Thursday, May 3, 2012

THINGS IN COMMON

When you choose a friend, do you choose someone completely different than you? Or do you tend to gravitate towards those with whom you share some common interests and maybe viewpoints?
Naturally, we tend to befriend those with whom we have at least some shared interests.
So why do we tend to wed people with whom we share few, if any, interests? Do we realy hope to build a life of common interests, discovered together? That is, I admit, a possibility. But is it not even more true that people with at least some shared interests are more likely to find something more in common thatn two people who have no foundation at the start?
I don't want to spend my life with someone exactly like me. That would be utterly boring. I do, however, want to spend my days with someone who shares some interests with me but who also will expose me to new things, new ideas, new insights and with whom I can discover things that we both enjoy. And maybe some things we both agree we don't like.

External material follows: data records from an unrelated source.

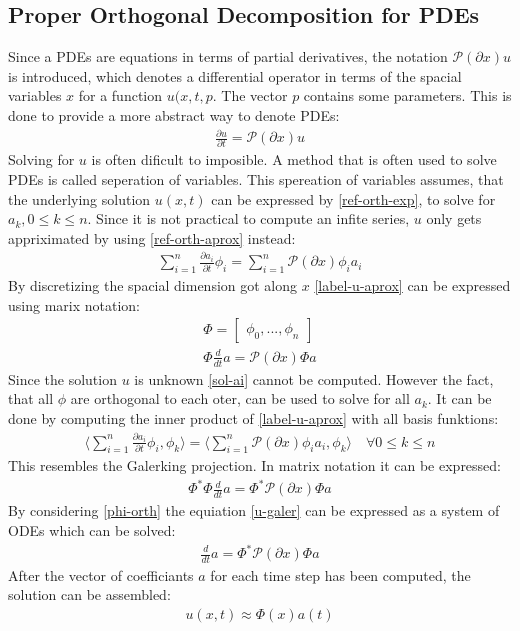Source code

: \subsection{Proper Orthogonal Decomposition for PDEs}
Since a PDEs are equations in terms of partial derivatives, the notation \(\mathscr{P}(\partial x) u\) is introduced, which denotes a differential operator in terms of the spacial variables \(x\) for a function \(u(x,t,p\).
The vector \(p\) contains some parameters.
This is done to provide a more abstract way to denote PDEs:
\begin{gather}
\frac{\partial u}{\partial t} = \mathscr{P}(\partial x) u
\end{gather}
\cite{Gustafsson2011f}
Solving for \(u\) is often dificult to imposible.
A method that is often used to solve PDEs is called seperation of variables.
This spereation of variables assumes, that the underlying solution \(u(x, t)\) can be expressed by \ref{ref-orth-exp}, to solve for \(a_k, 0 \leq k \leq n\).
Since it is not practical to compute an infite series, \(u\) only gets appriximated by using \ref{ref-orth-aprox} instead:
\begin{gather}
\sum_{i = 1} ^{n} \frac{\partial a_i}{\partial t} \phi_i = \sum_{i = 1} ^{n} \mathscr{P}(\partial x) \phi_i a_i \label{label-u-aprox} 
\end{gather}
By discretizing the spacial dimension got along \(x\) \ref{label-u-aprox} can be expressed using marix notation:
\begin{gather}
\Phi = \begin{bmatrix}
\phi_0, ..., \phi_n
\end{bmatrix} \label{mat-phi}\\
\Phi \frac{d}{dt}a = \mathscr{P}(\partial x) \Phi a
\end{gather}
Since the solution \(u\) is unknown \ref{sol-ai} cannot be computed.
However the fact, that all \(\phi\) are orthogonal to each oter, can be used to solve for all \(a_k\).
It can be done by computing the inner product of \ref{label-u-aprox} with all basis funktions:
\begin{gather}
\langle \sum_{i = 1} ^{n} \frac{\partial a_i}{\partial t} \phi_i, \phi_k \rangle = \langle\sum_{i = 1} ^{n} \mathscr{P}(\partial x) \phi_i a_i, \phi_k \rangle \quad \forall 0 \leq k \leq n \label{u-galer}
\end{gather}
This resembles the Galerking projection.
In matrix notation it can be expressed:
\begin{gather}
\Phi^{*}\Phi \frac{d}{dt}a = \Phi^{*}\mathscr{P}(\partial x) \Phi a
\end{gather}
By considering \ref{phi-orth}  the equiation \ref{u-galer} can be expressed as a system of ODEs which can be solved:
\begin{gather}
\frac{d}{dt} a = \Phi^{*}\mathscr{P}(\partial x) \Phi a
\end{gather}
After the vector of coefficiants \(a\) for each time step has been computed, the solution can be assembled:
\begin{gather}
u(x, t) \approx \Phi(x)a(t) \label{u-aprox-pod}
\end{gather} 
\cite{brunton_kutz_2019c}

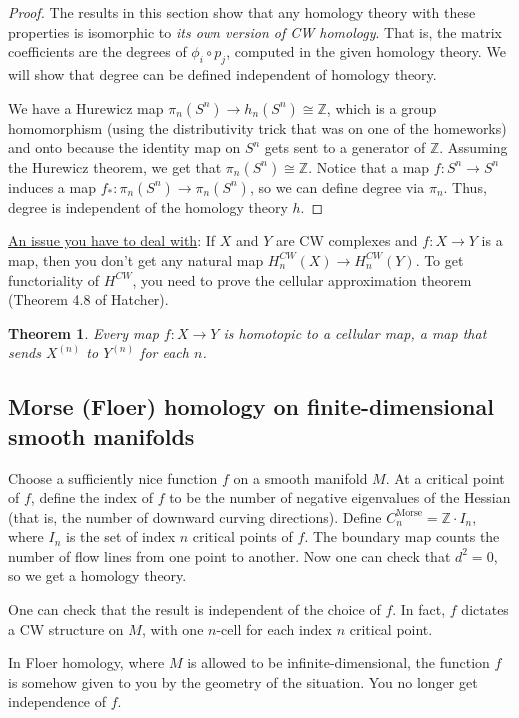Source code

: \documentclass[12pt]{article}
\theoremstyle{plain}
\newtheorem{theorem}[equation]{Theorem}
\theoremstyle{definition}
\theoremstyle{remark}
\newcommand{\ZZ}{\ensuremath{\mathbb{Z}}}
\begin{document}
 \begin{proof}
   The results in this section show that any homology theory with these properties is
   isomorphic to \emph{its own version of CW homology}. That is, the matrix coefficients
   are the degrees of $\phi_i\circ p_j$, computed in the given homology theory. We will
   show that degree can be defined independent of homology theory.

   We have a Hurewicz map $\pi_n(S^n)\to h_n(S^n)\cong \ZZ$, which is a group
   homomorphism (using the distributivity trick that was on one of the homeworks) and
   onto because the identity map on $S^n$ gets sent to a generator of $\ZZ$. Assuming the
   Hurewicz theorem, we get that $\pi_n(S^n)\cong \ZZ$. Notice that a map $f:S^n\to S^n$
   induces a map $f_*:\pi_n(S^n)\to \pi_n(S^n)$, so we can define degree via $\pi_n$.
   Thus, degree is independent of the homology theory $h$.
 \end{proof}

 \underline{An issue you have to deal with}: If $X$ and $Y$ are CW complexes and $f:X\to
 Y$ is a map, then you don't get any natural map $H^{CW}_n(X)\to H^{CW}_n(Y)$. To get
 functoriality of $H^{CW}$, you need to prove the cellular approximation theorem (Theorem
 4.8 of Hatcher).
 \begin{theorem}
   Every map $f:X\to Y$ is homotopic to a cellular map, a map that sends $X^{(n)}$ to
   $Y^{(n)}$ for each $n$.
 \end{theorem}

 \subsection*{Morse (Floer) homology on finite-dimensional smooth manifolds}
 Choose a sufficiently nice function $f$ on a smooth manifold $M$. At a critical point of
 $f$, define the index of $f$ to be the number of negative eigenvalues of the Hessian
 (that is, the number of downward curving directions). Define $C_n^\text{Morse} =
 \ZZ\cdot I_n$, where $I_n$ is the set of index $n$ critical points of $f$. The boundary
 map counts the number of flow lines from one point to another. Now one can check that
 $d^2=0$, so we get a homology theory.

 One can check that the result is independent of the choice of $f$. In fact, $f$ dictates
 a CW structure on $M$, with one $n$-cell for each index $n$ critical point.

 In Floer homology, where $M$ is allowed to be infinite-dimensional, the function $f$ is
 somehow given to you by the geometry of the situation. You no longer get independence of
 $f$.
\end{document}
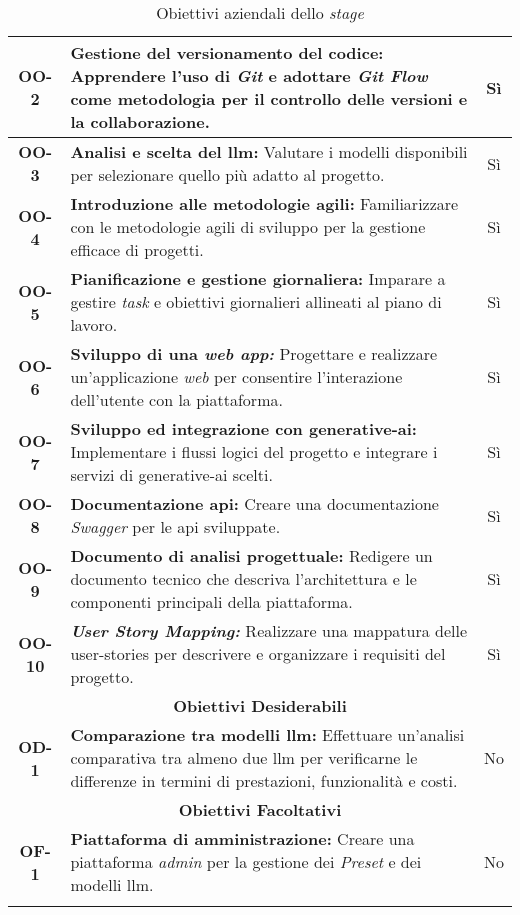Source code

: \begin{longtable}{|c|>{\centering\arraybackslash}p{}|c|}
    \hline
    \textbf{OO-2} & \textbf{Gestione del versionamento del codice:} Apprendere l'uso di \textit{Git} e adottare \textit{Git Flow} come metodologia per il controllo delle versioni e la collaborazione. & Sì\\
    \hline
    \textbf{OO-3} & \textbf{Analisi e scelta del \gls{llm}:} Valutare i modelli disponibili per selezionare quello più adatto al progetto.& Sì \\
    \hline
    \textbf{OO-4} & \textbf{Introduzione alle metodologie agili:} Familiarizzare con le metodologie agili di sviluppo per la gestione efficace di progetti. & Sì\\
    \hline
    \textbf{OO-5} & \textbf{Pianificazione e gestione giornaliera:} Imparare a gestire \textit{task} e obiettivi giornalieri allineati al piano di lavoro. & Sì\\
    \hline
    \textbf{OO-6} & \textbf{Sviluppo di una \textit{web app:}} Progettare e realizzare un'applicazione \textit{web} per consentire l'interazione dell'utente con la piattaforma. & Sì\\
    \hline
    \textbf{OO-7} & \textbf{Sviluppo ed integrazione con \gls{generative-ai}:} Implementare i flussi logici del progetto e integrare i servizi di \gls{generative-ai} scelti. & Sì\\
    \hline
    \textbf{OO-8} & \textbf{Documentazione \gls{api}:} Creare una documentazione \textit{Swagger} per le \gls{api} sviluppate.& Sì \\
    \hline
    \textbf{OO-9} & \textbf{Documento di analisi progettuale:} Redigere un documento tecnico che descriva l'architettura e le componenti principali della piattaforma.& Sì \\
    \hline
    \textbf{OO-10} & \textbf{\textit{User Story Mapping:}} Realizzare una mappatura delle \gls{user-stories} per descrivere e organizzare i requisiti del progetto.& Sì \\
    \hline
    \multicolumn{3}{|c|}{\rowcolor{green!30} \textbf{Obiettivi Desiderabili}} \\
    \hline %
    \textbf{OD-1} & \textbf{Comparazione tra modelli \gls{llm}:} Effettuare un'analisi comparativa tra almeno due \gls{llm} per verificarne le differenze in termini di prestazioni, funzionalità e costi.& No \\
    \hline
    \multicolumn{3}{|c|}{\rowcolor{green!30} \textbf{Obiettivi Facoltativi}} \\
    \hline %
    \textbf{OF-1} & \textbf{Piattaforma di amministrazione:} Creare una piattaforma \textit{admin} per la gestione dei \textit{Preset} e dei modelli \gls{llm}.& No \\
    \hline
    \caption{Obiettivi aziendali dello \textit{stage}} %
    \label{tab:raggiungimento_obiettivi_stage} %
\end{longtable}

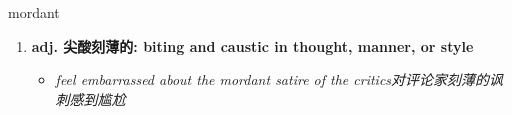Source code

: 
\begin{frame}
{\huge mordant}
\begin{center}
\begin{enumerate}\Large
  \item \textbf{adj. 尖酸刻薄的: biting and caustic in thought, manner, or style}
  \begin{itemize}
    \item \em{\Large{feel embarrassed about the mordant satire of the critics对评论家刻薄的讽刺感到尴尬}}
  \end{itemize}
\end{enumerate}
\end{center}
\end{frame}
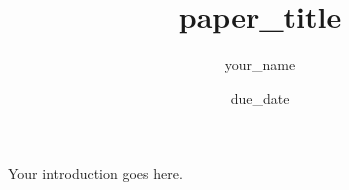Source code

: \documentclass{turabian-researchpaper}
\title{{{paper_title}}}
\author{{{your_name}}}
\date{{{due_date}}}
\begin{document}
\maketitle


Your introduction goes here.

\end{document}
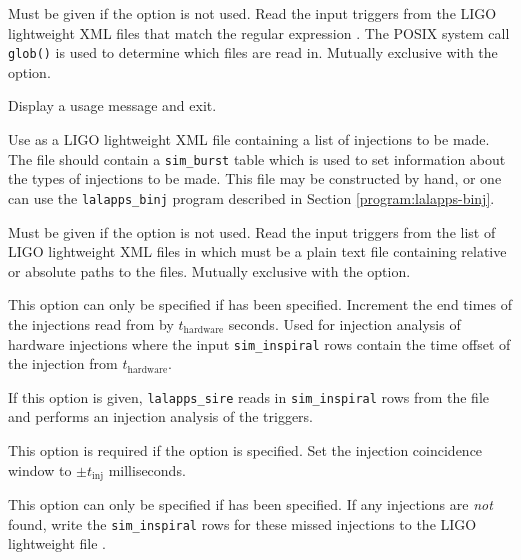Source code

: \begin{entry}
\begin{entry}
\item[\option{--glob}~\parm{globfiles} ]
Must be given if the  option is not used. Read the input triggers from the
LIGO lightweight XML files that match the regular expression
. The POSIX system call \verb$glob()$ is used to determine
which files are read in. Mutually exclusive with the  option.

\item[\option{--help}]
Display a usage message and exit.

\item[\option{--injection-file} \parm{injfile name}]
Use  as a LIGO lightweight XML file containing a list of
injections to be made. The file should contain a \verb+sim_burst+ table
which is used to set information about the types of injections to be made.
This file may be constructed by hand, or one can use the
\verb+lalapps_binj+ program described in Section
\ref{program:lalapps-binj}.   

\item[\option{--input}~\parm{inputfile} ]
Must be given if the  option is not used. Read the input triggers from the list of
LIGO lightweight XML files in  which must be a plain text
file containing relative or absolute paths to the files.  Mutually exclusive
with the  option.

\item[\option{--hardware-injections}~\parm{$t_\mathrm{hardware}$}]
This option can only be specified if  has been specified.
Increment the end times of the injections read from  by
$t_\mathrm{hardware}$ seconds. Used for injection analysis of hardware
injections where the input \verb$sim_inspiral$ rows contain the time offset of
the injection from  $t_\mathrm{hardware}$.

\item[\option{--injection-file} \parm{injfile}] 
If this option is given, \verb$lalapps_sire$ reads in \verb$sim_inspiral$ rows from the file
 and performs an injection analysis of the triggers.

\item[\option{--injection-coincidence} \parm{$t_\mathrm{inj}$}]
This option is required if
the  option is specified. Set the injection
coincidence window to $\pm t_\mathrm{inj}$ milliseconds.

\item[\option{--missed-injections} \parm{file}] 
This option can only be specified if  has been specified. 
If any injections are \emph{not} found, write the \verb$sim_inspiral$ rows for these missed injections to the LIGO lightweight file .


\end{entry}
\end{entry}
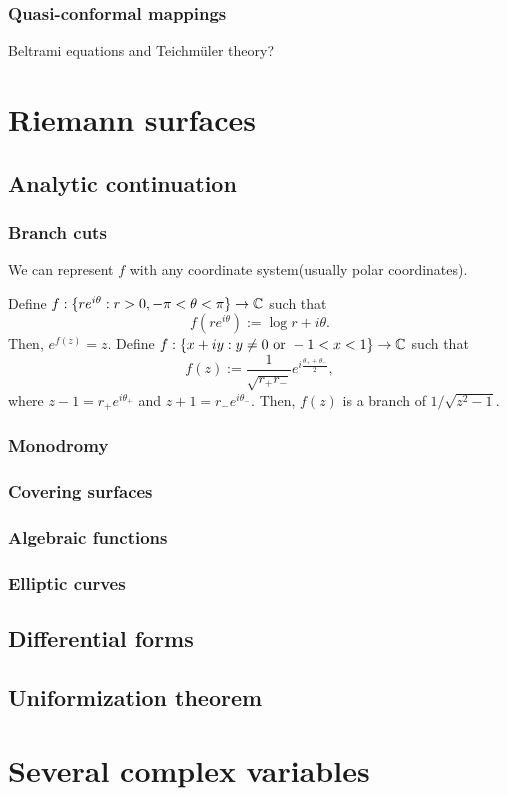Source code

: \documentclass{../../large}
\begin{document}
\section{Quasi-conformal mappings}
Beltrami equations and Teichm\"uler theory?











\part{Riemann surfaces}

\chapter{Analytic continuation}
\section{Branch cuts}
We can represent $f$ with any coordinate system(usually polar coordinates).

Define $f:\{re^{i\theta}:r>0,-\pi<\theta<\pi\}\to\mathbb{C}$ such that
\[f(re^{i\theta}):=\log r+i\theta.\]
Then, $e^{f(z)}=z$.
Define $f:\{x+iy:y\ne0\text{ or }-1<x<1\}\to\mathbb{C}$ such that
\[f(z):=\frac1{\sqrt{r_+r_-}}e^{i\frac{\theta_++\theta_-}2},\]
where $z-1=r_+e^{i\theta_+}$ and $z+1=r_-e^{i\theta_-}$.
Then, $f(z)$ is a branch of $1/\sqrt{z^2-1}$.


\section{Monodromy}
\section{Covering surfaces}
\section{Algebraic functions}
\section{Elliptic curves}

\chapter{Differential forms}

\chapter{Uniformization theorem}




\part{Several complex variables}
\end{document}
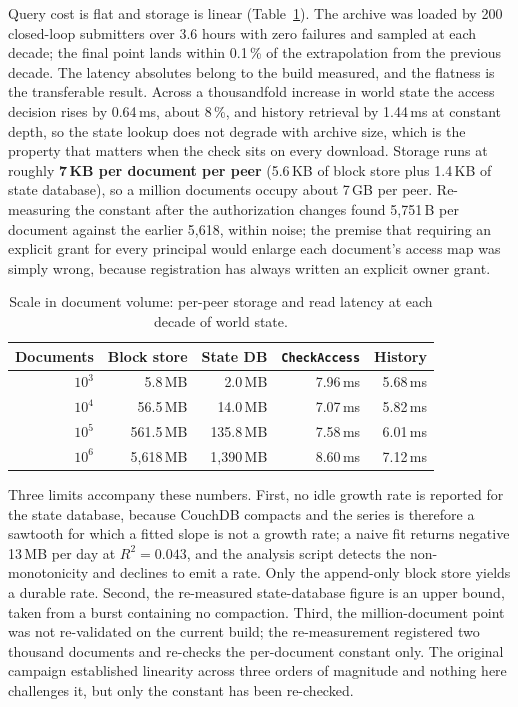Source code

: \documentclass[preprint,12pt]{elsarticle}
\begin{document}
Query cost is flat and storage is linear (Table~\ref{tab:docscale}). The
archive was loaded by 200 closed-loop submitters over 3.6 hours with zero
failures and sampled at each decade; the final point lands within 0.1\,\% of
the extrapolation from the previous decade. The latency absolutes belong to
the build measured, and the flatness is the transferable result. Across a
thousandfold increase in world state the access decision rises by 0.64\,ms,
about 8\,\%, and history retrieval by 1.44\,ms at constant depth, so the
state lookup does not degrade with archive size, which is the property that
matters when the check sits on every download. Storage runs at roughly \textbf{7\,KB per document per
peer} (5.6\,KB of block store plus 1.4\,KB of state database), so a million
documents occupy about 7\,GB per peer. Re-measuring the constant after the
authorization changes found 5{,}751\,B per document against the earlier
5{,}618, within noise; the premise that requiring an explicit grant for every
principal would enlarge each document's access map was simply wrong, because
registration has always written an explicit owner grant.

\begin{table}[!t]
\centering
\caption{Scale in document volume: per-peer storage and read latency at each
decade of world state.}
\label{tab:docscale}
\footnotesize
\setlength{\tabcolsep}{5pt}
\begin{tabular}{@{}rrrrr@{}}
\toprule
Documents & Block store & State DB & \texttt{CheckAccess} & History \\
\midrule
$10^3$ & 5.8\,MB     & 2.0\,MB     & 7.96\,ms & 5.68\,ms \\
$10^4$ & 56.5\,MB    & 14.0\,MB    & 7.07\,ms & 5.82\,ms \\
$10^5$ & 561.5\,MB   & 135.8\,MB   & 7.58\,ms & 6.01\,ms \\
$10^6$ & 5{,}618\,MB & 1{,}390\,MB & 8.60\,ms & 7.12\,ms \\
\bottomrule
\end{tabular}
\end{table}

Three limits accompany these numbers. First, no idle growth rate is reported
for the state database, because CouchDB compacts and the series is therefore a
sawtooth for which a fitted slope is not a growth rate; a naive fit returns
negative 13\,MB per day at $R^2 = 0.043$, and the analysis script detects the
non-monotonicity and declines to emit a rate. Only the append-only block store
yields a durable rate. Second, the re-measured state-database figure is an
upper bound, taken from a burst containing no compaction. Third, the
million-document point was not re-validated on the current build; the
re-measurement registered two thousand documents and re-checks the
per-document constant only. The original campaign established linearity across
three orders of magnitude and nothing here challenges it, but only the
constant has been re-checked.
\end{document}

I want both a lover and a companion. And yet first we must be friends. I truly think the very best marriages I know are those between people who truly are each other's best friends. These are people who sometimes were friends first before they became lovers. And while I had often thought it impossible for a friend to turn into a lover, I now think that such a miracle can occur. And it is a miracle we should all seek.
For when the passions cool, as they will in time, and life takes on its daily routine, who would you rather be with? Someone you hardly know with whom you share few or no interests? Or a best friend with whom you can sit and talk, do things together and know that she is having just as much fun at it as you are?
I choose the latter. To me that is the only kind of relationship that truly lasts.